_INPUT DATA_:
_ _ _ _ _

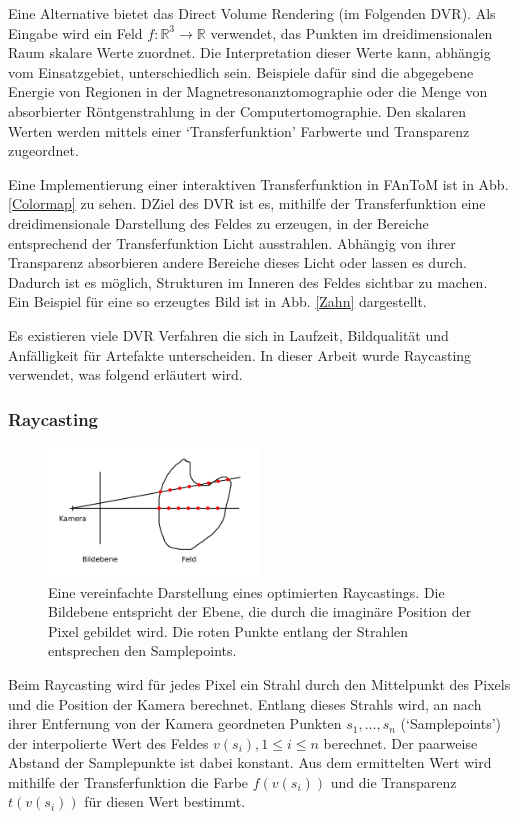 \documentclass[a4paper,fontsize=12pt,toc=bib,halfparskip]{scrartcl}
\begin{document}
Eine Alternative bietet das Direct Volume Rendering\cite{drebin1988volume} (im Folgenden DVR). Als Eingabe wird ein Feld $f: \mathbb{R}^3\rightarrow\mathbb{R}$ verwendet, das Punkten im dreidimensionalen Raum skalare Werte zuordnet. Die Interpretation dieser Werte kann, abh\"angig vom Einsatzgebiet, unterschiedlich sein. Beispiele daf\"ur sind die abgegebene Energie von Regionen in der Magnetresonanztomographie oder die Menge von absorbierter R\"ontgenstrahlung in der Computertomographie. Den skalaren Werten werden mittels einer `Transferfunktion' Farbwerte und Transparenz zugeordnet.

Eine Implementierung einer interaktiven Transferfunktion in FAnToM ist in Abb. \ref{Colormap} zu sehen. DZiel des DVR ist es, mithilfe der Transferfunktion eine dreidimensionale Darstellung des Feldes zu erzeugen, in der Bereiche entsprechend der Transferfunktion Licht ausstrahlen. Abh\"angig von ihrer Transparenz absorbieren andere Bereiche dieses Licht oder lassen es durch. Dadurch ist es m\"oglich, Strukturen im Inneren des Feldes sichtbar zu machen. Ein Beispiel f\"ur eine so erzeugtes Bild ist in Abb. \ref{Zahn} dargestellt.

Es existieren viele DVR Verfahren die sich in Laufzeit, Bildqualit\"at und Anf\"alligkeit f\"ur Artefakte unterscheiden. In dieser Arbeit wurde Raycasting verwendet, was folgend erl\"autert wird.

\subsubsection{Raycasting}
\label{sec:Raycasting}
\begin{figure}
	\centering
	\includegraphics[width=0.5\textwidth]{pictures/Raycasting}
	\caption{Eine vereinfachte Darstellung eines optimierten Raycastings. Die Bildebene entspricht der Ebene, die durch die imagin\"are Position der Pixel gebildet wird. Die roten Punkte entlang der Strahlen entsprechen den Samplepoints.}
	\label{Raycasting}
\end{figure}
Beim Raycasting wird f\"ur jedes Pixel ein Strahl durch den Mittelpunkt des Pixels und die Position der Kamera berechnet. Entlang dieses Strahls wird, an nach ihrer Entfernung von der Kamera geordneten Punkten  $s_1, \dots, s_n$ (`Samplepoints') der interpolierte Wert des Feldes $v(s_i), 1\leq i\leq n$ berechnet. Der paarweise Abstand der Samplepunkte ist dabei konstant. Aus dem ermittelten Wert wird mithilfe der Transferfunktion die Farbe $f(v(s_i))$ und die Transparenz $t(v(s_i))$ f\"ur diesen Wert bestimmt.
\end{document}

_ _ _ _ _

_HOW TO COMPLETE THIS TASK_: Please output all the records above exactly, leaving out every picture.

_EXERCISE ANSWER_:
 \documentclass[a4paper,fontsize=12pt,toc=bib,halfparskip]{scrartcl}
\begin{document}
Eine Alternative bietet das Direct Volume Rendering\cite{drebin1988volume} (im Folgenden DVR). Als Eingabe wird ein Feld $f: \mathbb{R}^3\rightarrow\mathbb{R}$ verwendet, das Punkten im dreidimensionalen Raum skalare Werte zuordnet. Die Interpretation dieser Werte kann, abh\"angig vom Einsatzgebiet, unterschiedlich sein. Beispiele daf\"ur sind die abgegebene Energie von Regionen in der Magnetresonanztomographie oder die Menge von absorbierter R\"ontgenstrahlung in der Computertomographie. Den skalaren Werten werden mittels einer `Transferfunktion' Farbwerte und Transparenz zugeordnet.

Eine Implementierung einer interaktiven Transferfunktion in FAnToM ist in Abb. \ref{Colormap} zu sehen. DZiel des DVR ist es, mithilfe der Transferfunktion eine dreidimensionale Darstellung des Feldes zu erzeugen, in der Bereiche entsprechend der Transferfunktion Licht ausstrahlen. Abh\"angig von ihrer Transparenz absorbieren andere Bereiche dieses Licht oder lassen es durch. Dadurch ist es m\"oglich, Strukturen im Inneren des Feldes sichtbar zu machen. Ein Beispiel f\"ur eine so erzeugtes Bild ist in Abb. \ref{Zahn} dargestellt.

Es existieren viele DVR Verfahren die sich in Laufzeit, Bildqualit\"at und Anf\"alligkeit f\"ur Artefakte unterscheiden. In dieser Arbeit wurde Raycasting verwendet, was folgend erl\"autert wird.

\subsubsection{Raycasting}
\label{sec:Raycasting}
\begin{figure}
	\centering
	\includegraphics[width=0.5\textwidth]{pictures/Raycasting}
	\caption{Eine vereinfachte Darstellung eines optimierten Raycastings. Die Bildebene entspricht der Ebene, die durch die imagin\"are Position der Pixel gebildet wird. Die roten Punkte entlang der Strahlen entsprechen den Samplepoints.}
	\label{Raycasting}
\end{figure}
Beim Raycasting wird f\"ur jedes Pixel ein Strahl durch den Mittelpunkt des Pixels und die Position der Kamera berechnet. Entlang dieses Strahls wird, an nach ihrer Entfernung von der Kamera geordneten Punkten  $s_1, \dots, s_n$ (`Samplepoints') der interpolierte Wert des Feldes $v(s_i), 1\leq i\leq n$ berechnet. Der paarweise Abstand der Samplepunkte ist dabei konstant. Aus dem ermittelten Wert wird mithilfe der Transferfunktion die Farbe $f(v(s_i))$ und die Transparenz $t(v(s_i))$ f\"ur diesen Wert bestimmt.
\end{document}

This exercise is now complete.